Vuelve
S. Jordi, rosas y libros, y me ha
parecido apropiado reproducir parte de un artículo que escribí el verano de
2011. He querido releer las biografías de tres iconos de la dramaturgia
norteamericana que para mí son héroes de cabecera: Tenesse Williams, Scott Fitzgerald y Arthur Miller. Del primero al
último sólo los separan 19 años de diferencia (1.896-1.915). Comparten con
letras de oro su legado a la historia de la literatura y, de rebote, a
abrumadores éxitos made in Hollywood.
También les tocó vivir la Gran Guerra
y la penosa Gran Depresión.
Medio
alcoholizados, arruinados, enriquecidos y con tendencias depresivas, son
talentos de los que a menudo sólo conocemos la monumental obra literaria que
les ha convertido en faro de la dramaturgia americana. Tennesse Williams, el
autor de Un tranvía llamado deseo, La
gata sobre el tejado de zinc y La noche de la Iguana, era una mente siempre
torturada, en parte por su ambigüedad religiosa y por otra la homosexualidad
declarada, que le delata convirtiendo a la mujer en protagonista de sus dramas
que transpiran indefectiblemente sexo y violencia. En el fondo, todos ellos,
son personalidades muy complejas, complejidad que se transmite a sus personajes
de papel.
Arthur
Miller que, para no quedarse atrás, nos ha dejado La muerte de un viajante, Las brujas de Salem o Panorama desde el
puente, entre otros. Sufre el rigor de la Gran Depresión y su cómodo
estatus se ve hundido y lo hace mudarse desde unas excelentes vistas en Central Park hasta un modesto
apartamento en Brooklyn. Acusado de
veleidades comunistas es perseguido y acosado por la famosa caza de brujas del
Comité de Actividades Antiamericanas, siendo exonerado en 1958 por el Tribunal
de Apelaciones. En 1956 se casa con Marilyn
Monroe y la fiesta dura cuatro años y medio, en los que la rubia pendón se
las hace pasar canutas.
Las
dos últimas veces que estuve en la ciudad de las hamburguesas y los Hot dogs, he sentido la "necesidad"
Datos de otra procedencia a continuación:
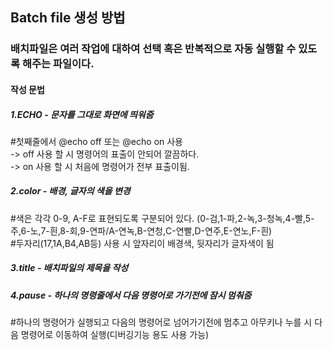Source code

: ## Batch file 생성 방법
### 배치파일은 여러 작업에 대하여 선택 혹은 반복적으로 자동 실행할 수 있도록 해주는 파일이다.
#### 작성 문법
##### 1.ECHO - 문자를 그대로 화면에 띄워줌  
   #첫째줄에서 @echo off 또는 @echo on 사용  
     -> off 사용 할 시 명령어의 표출이 안되어 깔끔하다.  
     -> on 사용 할 시 처음에 명령어가 전부 표출이됨.  
##### 2.color - 배경, 글자의 색을 변경  
   #색은 각각 0-9, A-F로 표현되도록 구분되어 있다. (0-검,1-파,2-녹,3-청녹,4-빨,5-주,6-노,7-흰,8-회,9-연파/A-연녹,B-연청,C-연빨,D-연주,E-연노,F-흰)  
   #두자리(17,1A,B4,AB등) 사용 시 앞자리이 배경색, 뒷자리가 글자색이 됨  
   
##### 3.title - 배치파일의 제목을 작성  
##### 4.pause - 하나의 명령줄에서 다음 명령어로 가기전에 잠시 멈춰줌  
   #하나의 명령어가 실행되고 다음의 명령어로 넘어가기전에 멈추고 아무키나 누를 시 다음 명령어로 이동하여 실행(디버깅기능 용도 사용 가능)  
   
   
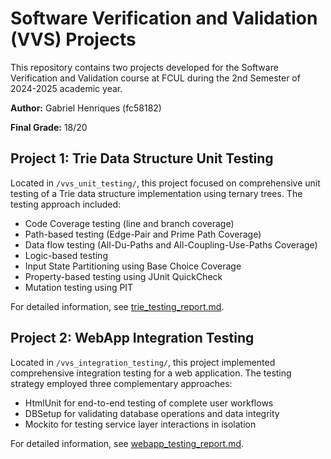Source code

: # Software Verification and Validation (VVS) Projects

This repository contains two projects developed for the Software Verification and Validation course at FCUL during the 2nd Semester of 2024-2025 academic year.

**Author:** Gabriel Henriques (fc58182)

**Final Grade:** 18/20

## Project 1: Trie Data Structure Unit Testing

Located in `/vvs_unit_testing/`, this project focused on comprehensive unit testing of a Trie data structure implementation using ternary trees. The testing approach included:

- Code Coverage testing (line and branch coverage)
- Path-based testing (Edge-Pair and Prime Path Coverage)
- Data flow testing (All-Du-Paths and All-Coupling-Use-Paths Coverage)
- Logic-based testing
- Input State Partitioning using Base Choice Coverage
- Property-based testing using JUnit QuickCheck
- Mutation testing using PIT

For detailed information, see [trie_testing_report.md](vvs_unit_testing/trie_testing_report.md).

## Project 2: WebApp Integration Testing

Located in `/vvs_integration_testing/`, this project implemented comprehensive integration testing for a web application. The testing strategy employed three complementary approaches:

- HtmlUnit for end-to-end testing of complete user workflows
- DBSetup for validating database operations and data integrity
- Mockito for testing service layer interactions in isolation

For detailed information, see [webapp_testing_report.md](vvs_integration_testing/webapp_testing_report.md).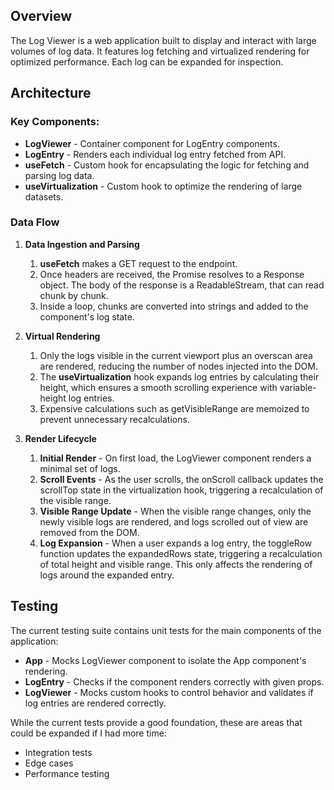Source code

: ## Overview

The Log Viewer is a web application built to display and interact with large volumes of log data. It features log fetching and virtualized rendering for optimized performance. Each log can be expanded for inspection. 

## Architecture

### Key Components:

* **LogViewer** - Container component for LogEntry components.
* **LogEntry** - Renders each individual log entry fetched from API.
* **useFetch** - Custom hook for encapsulating the logic for fetching and parsing log data.
* **useVirtualization** - Custom hook to optimize the rendering of large datasets.

### Data Flow

1. **Data Ingestion and Parsing**
   1. **useFetch** makes a GET request to the endpoint.
   2. Once headers are received, the Promise resolves to a Response object. The body of the response is a ReadableStream, that can read chunk by chunk.
   3. Inside a loop, chunks are converted into strings and added to the component's log state.

2. **Virtual Rendering**
   1. Only the logs visible in the current viewport plus an overscan area are rendered, reducing the number of nodes injected into the DOM.
   2. The **useVirtualization** hook expands log entries by calculating their height, which ensures a smooth scrolling experience with variable-height log entries.
   3. Expensive calculations such as getVisibleRange are memoized to prevent unnecessary recalculations.

3. **Render Lifecycle**
   1. **Initial Render** - On first load, the LogViewer component renders a minimal set of logs.
   2. **Scroll Events** - As the user scrolls, the onScroll callback updates the scrollTop state in the virtualization hook, triggering a recalculation of the visible range.
   3. **Visible Range Update** - When the visible range changes, only the newly visible logs are rendered, and logs scrolled out of view are removed from the DOM.
   4. **Log Expansion** - When a user expands a log entry, the toggleRow function updates the expandedRows state, triggering a recalculation of total height and visible range. This only affects the rendering of logs around the expanded entry.

## Testing

The current testing suite contains unit tests for the main components of the application:

* **App** - Mocks LogViewer component to isolate the App component's rendering.
* **LogEntry** - Checks if the component renders correctly with given props.
* **LogViewer** - Mocks custom hooks to control behavior and validates if log entries are rendered correctly.

While the current tests provide a good foundation, these are areas that could be expanded if I had more time:

* Integration tests 
* Edge cases
* Performance testing
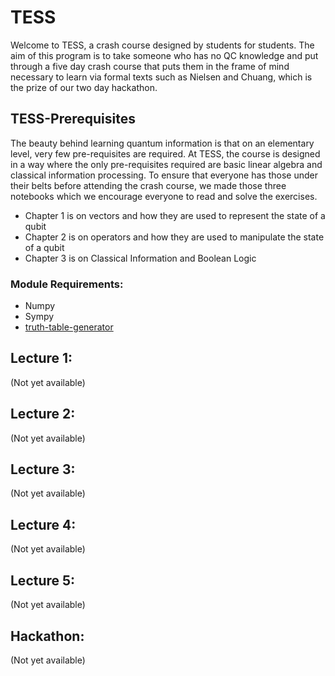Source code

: # TESS

Welcome to TESS, a crash course designed by students for students. The aim of this program is to take someone who has no QC knowledge and put through a five day crash course that puts them in the frame of mind necessary to learn via formal texts such as Nielsen and Chuang, which is the prize of our two day hackathon. 
## TESS-Prerequisites
The beauty behind learning quantum information is that on an elementary level, very few pre-requisites are required. At TESS, the course is designed in a way where the only pre-requisites required are basic linear algebra and classical information processing. To ensure that everyone has those under their belts before attending the crash course, we made those three notebooks which we encourage everyone to read and solve the exercises. 

 - Chapter 1 is on vectors and how they are used to represent the state of a qubit
 - Chapter 2 is on operators and how they are used to manipulate the state of a qubit
 - Chapter 3 is on Classical Information and Boolean Logic
 
 ### Module Requirements:
 
 - Numpy
 - Sympy
 - <a href="https://pypi.org/project/truth-table-generator/">truth-table-generator</a>


## Lecture 1:

(Not yet available)

## Lecture 2:

(Not yet available)

## Lecture 3:

(Not yet available)

## Lecture 4:

(Not yet available)
## Lecture 5:

(Not yet available)

## Hackathon:

(Not yet available)

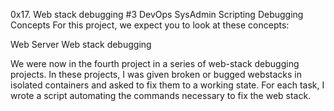 0x17. Web stack debugging #3
DevOps  SysAdmin  Scripting  Debugging  Concepts
For this project, we expect you to look at these concepts:

Web Server
Web stack debugging

We were now in the fourth project in a series of web-stack debugging projects. In these projects, I was given broken or bugged webstacks in isolated containers and asked to fix them to a working state. For each task, I wrote a script automating the commands necessary to fix the web stack.
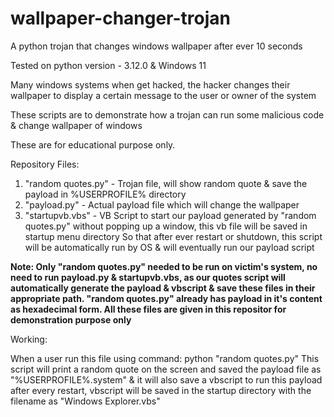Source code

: # wallpaper-changer-trojan
A python trojan that changes windows wallpaper after ever 10 seconds

Tested on python version - 3.12.0 & Windows 11

Many windows systems when get hacked, the hacker changes their wallpaper to display a certain message to the user or owner of the system

These scripts are to demonstrate how a trojan can run some malicious code & change wallpaper of windows

These are for educational purpose only.

Repository Files:
1. "random quotes.py" - Trojan file, will show random quote & save the payload in %USERPROFILE% directory
2. "payload.py" - Actual payload file which will change the wallpaper
3. "startupvb.vbs" - VB Script to start our payload generated by "random quotes.py" without popping up a window, this vb file will be saved in startup menu directory                      So that after ever restart or shutdown, this script will be automatically run by OS & will eventually run our payload script

**Note: Only "random quotes.py" needed to be run on victim's system, no need to run payload.py & startupvb.vbs, as our quotes script will automatically generate the          payload & vbscript & save these files in their appropriate path. "random quotes.py" already has payload in it's content as hexadecimal form. All these files 
        are given in this repositor for demonstration purpose only**

Working:

When a user run this file using command:
  python "random quotes.py"
This script will print a random quote on the screen and saved the payload file as "%USERPROFILE%\.system" & it will also save a vbscript to run this payload after every restart, vbscript will be saved in the startup directory with the filename as "Windows Explorer.vbs"
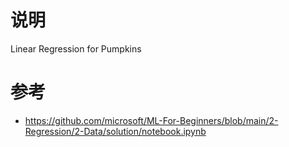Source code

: 

# 说明

Linear Regression for Pumpkins

# 参考

* https://github.com/microsoft/ML-For-Beginners/blob/main/2-Regression/2-Data/solution/notebook.ipynb





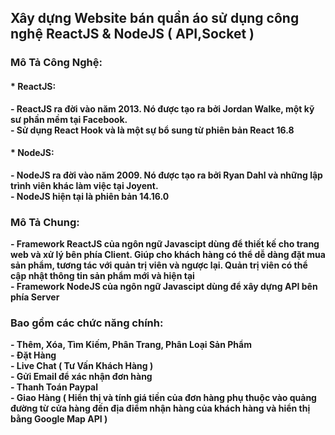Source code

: <h2>Xây dựng Website bán quần áo sử dụng công nghệ ReactJS & NodeJS ( API,Socket )</h2>
<h3> Mô Tả Công Nghệ: </h3>
<h4>* ReactJS: </h4>
<b>- ReactJS ra đời vào năm 2013. Nó được tạo ra bởi Jordan Walke, một kỹ sư phần mềm tại Facebook.</b><br>
<b>- Sử dụng React Hook và là một sự bổ sung từ phiên bản React 16.8</b>
<h4>* NodeJS: </h4>
<b>- NodeJS ra đời vào năm 2009. Nó được tạo ra bởi Ryan Dahl và những lập trình viên khác làm việc tại Joyent.</b><br>
<b>- NodeJS hiện tại là phiên bản 14.16.0</b>
<h3> Mô Tả Chung: </h3>
<b>- Framework ReactJS của ngôn ngữ Javascipt dùng để thiết kế cho trang web và xử lý bên phía Client. Giúp cho khách hàng có thể dễ dàng đặt mua sản phẩm, tương tác với quản trị viên và ngược lại. Quản trị viên có thể cập nhật thông tin sản phẩm mới và hiện tại </b>
</br>
<b>- Framework NodeJS của ngôn ngữ Javascipt dùng để xây dựng API bên phía Server </b>
<h3>Bao gồm các chức năng chính: </h4>
    <b>- Thêm, Xóa, Tìm Kiếm, Phân Trang, Phân Loại Sản Phẩm </b> </br>
    <b>- Đặt Hàng </b> </br>
    <b>- Live Chat ( Tư Vấn Khách Hàng ) </b> </br>
    <b>- Gửi Email để xác nhận đơn hàng </b> </br>
    <b>- Thanh Toán Paypal  </b> </br>
    <b>- Giao Hàng ( Hiển thị và tính giá tiền của đơn hàng phụ thuộc vào quảng đường từ cửa hàng đến địa điểm nhận hàng của khách hàng và hiển thị bằng Google Map API )  </b> </br>
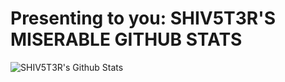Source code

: # Presenting to you: SHIV5T3R'S MISERABLE GITHUB STATS
 
![SHIV5T3R's Github Stats](https://github-readme-stats.vercel.app/api?username=SHIV5T3R&hide=["issues"]&show_icons=true)

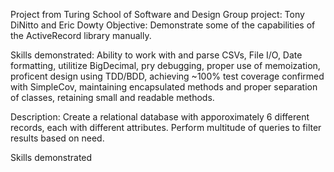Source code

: Project from Turing School of Software and Design
Group project: Tony DiNitto and Eric Dowty
Objective: Demonstrate some of the capabilities of the ActiveRecord library manually. 

Skills demonstrated: Ability to work with and parse CSVs, File I/O, Date formatting, utilitize 
BigDecimal, pry debugging, proper use of memoization, proficent design using TDD/BDD, achieving
~100% test coverage confirmed with SimpleCov, maintaining encapsulated methods and proper separation
of classes, retaining small and readable methods.

Description: Create a relational database with apporoximately 6 different records, each with
different attributes. Perform multitude of queries to filter results based on need. 

Skills demonstrated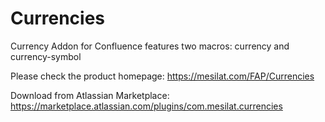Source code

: # Currencies
Currency Addon for Confluence features two macros: currency and currency-symbol

Please check the product homepage: https://mesilat.com/FAP/Currencies

Download from Atlassian Marketplace: https://marketplace.atlassian.com/plugins/com.mesilat.currencies
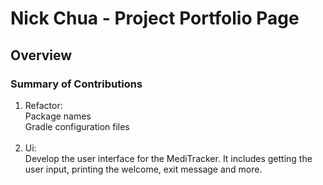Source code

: # Nick Chua - Project Portfolio Page

## Overview


### Summary of Contributions
1. Refactor: <br>
Package names <br>
Gradle configuration files <br><br>
2. Ui: <br>
Develop the user interface for the MediTracker. It includes getting the user input, printing the welcome, exit message and more.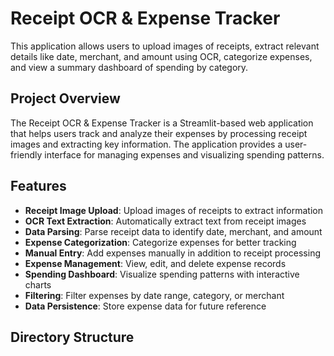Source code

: # Receipt OCR & Expense Tracker

This application allows users to upload images of receipts, extract relevant details like date, merchant, and amount using OCR, categorize expenses, and view a summary dashboard of spending by category.

## Project Overview

The Receipt OCR & Expense Tracker is a Streamlit-based web application that helps users track and analyze their expenses by processing receipt images and extracting key information. The application provides a user-friendly interface for managing expenses and visualizing spending patterns.

## Features

- **Receipt Image Upload**: Upload images of receipts to extract information
- **OCR Text Extraction**: Automatically extract text from receipt images
- **Data Parsing**: Parse receipt data to identify date, merchant, and amount
- **Expense Categorization**: Categorize expenses for better tracking
- **Manual Entry**: Add expenses manually in addition to receipt processing
- **Expense Management**: View, edit, and delete expense records
- **Spending Dashboard**: Visualize spending patterns with interactive charts
- **Filtering**: Filter expenses by date range, category, or merchant
- **Data Persistence**: Store expense data for future reference

## Directory Structure

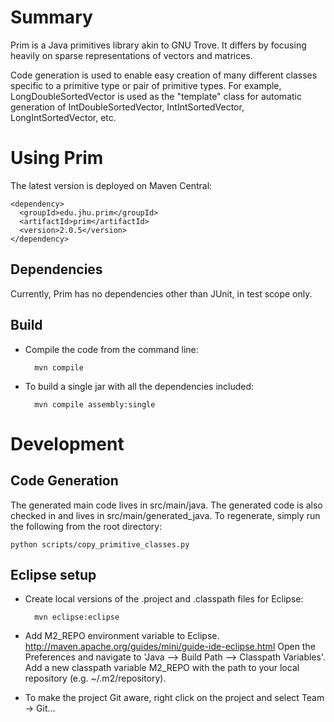 

# Summary

Prim is a Java primitives library akin to GNU Trove. It
differs by focusing heavily on sparse representations of vectors and
matrices.

Code generation is used to enable easy creation of many different
classes specific to a primitive type or pair of primitive types. For
example, LongDoubleSortedVector is used as the "template" class for
automatic generation of IntDoubleSortedVector, IntIntSortedVector,
LongIntSortedVector, etc.

# Using Prim

The latest version is deployed on Maven Central:

    <dependency>
      <groupId>edu.jhu.prim</groupId>
      <artifactId>prim</artifactId>
      <version>2.0.5</version>
    </dependency>

## Dependencies

Currently, Prim has no dependencies other than JUnit, in test scope
only.

## Build

* Compile the code from the command line:

        mvn compile

* To build a single jar with all the dependencies included:

        mvn compile assembly:single

# Development

## Code Generation

The generated main code lives in src/main/java. The generated code is
also checked in and lives in src/main/generated_java. To regenerate,
simply run the following from the root directory:

	python scripts/copy_primitive_classes.py

## Eclipse setup

* Create local versions of the .project and .classpath files for Eclipse:

        mvn eclipse:eclipse

* Add M2_REPO environment variable to
  Eclipse. http://maven.apache.org/guides/mini/guide-ide-eclipse.html
  Open the Preferences and navigate to 'Java --> Build Path -->
  Classpath Variables'. Add a new classpath variable M2_REPO with the
  path to your local repository (e.g. ~/.m2/repository).

* To make the project Git aware, right click on the project and select Team -> Git... 
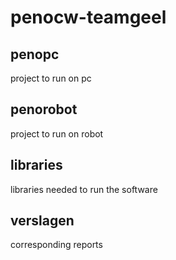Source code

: penocw-teamgeel
===============

## penopc
project to run on pc

## penorobot
project to run on robot

## libraries
libraries needed to run the software

## verslagen 
corresponding reports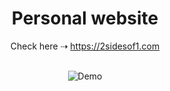 <div align="center">
  <h1>Personal website</h1>
  Check here ⇢ <a href="https://2sidesof1.com" target="_blank" rel="noopener noreferrer">https://2sidesof1.com</a>
  <br />
  <br />
  <figure>
    <img src="https://github.com/betofigueiredo/about-me/assets/7251116/e0f8d2cc-c83b-40c5-b729-49e356ca1c27" alt="Demo" />
  </figure>
</div>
de ir a pasear por Long Island. Los
años 20 Nueva York era el paradigma
de la opulencia y el crecimiento de Estados Unidos. Mientras la alta sociedad
gozaba de su propia "Belle epoque",
la mafia extendía sus tentáculos en una ciudad ávida de juerga. Las playas de
Long Island se convirtieron en lo más in
de la aristocracia y de los capos. En 1925 aparece en las librerías El Gran Gatsby. Por más paseos que di en
aquel escenario de grandes mansiones y enormes casas de madera pintada, no he
podido nunca ver a Robert Redford ni
Mia Farrow saltando empalizadas por
los verdes prados que rodean las largas playas. Pero si he sentido el aliento
con olor a tinta de Scott Fitzgerald tomando cuidadosas notas en una zona
rocosa del lugar, hoy medio decrépita. Llamado el redactor de una Generación
Perdida, dijo adiós muy pronto, a los 44 años.
Sin
duda El Gran Gatsby es la mejor novela de Fitzgerald, retrato de la América
posterior a la Gran Guerra, inmersa
en la Ley Seca y la mafia, con la proa señalando el gran crack del 29. El novelista,
de origen humilde, nace en Saint Paul, Minnesota,
en 1896, y como la gran mayoría de estos notables narradores sus libros hablan
de ficción mezclada con vivencias propias y del entorno en que se mueven. En
este caso la infidelidad a su esposa Zelda,
la obsesión por hacerse con la alta sociedad y las penurias económicas, son una
constante en su relato de la vida alocada de Nueva York. Jay Gatsby habla mucho
por boca de quien lo recrea con una máquina de escribir. Grandes fastos,
dinero, sexo y alcohol se dan la mano con verdaderos dramas donde la
homosexualidad, el desastre económico, la enfermedad, la infidelidad o la
esquizofrenia dan un tinte de realidad a sus ajetreadas vidas. A pesar de su
vocación como novelista, las novelas no le procuraron ingresos suficientes para
mantener el opulento tren de vida al que le inducía su propia esposa y tuvo que
escribir narraciones cortas para revistas publicitarias. Todo para hacerse
notar en las distinguidas borracheras de Long Island y sus aristócratas del
dólar.
"Lo peor es cuando has terminado
un capítulo y la máquina de escribir no aplaude" (Orson Welles).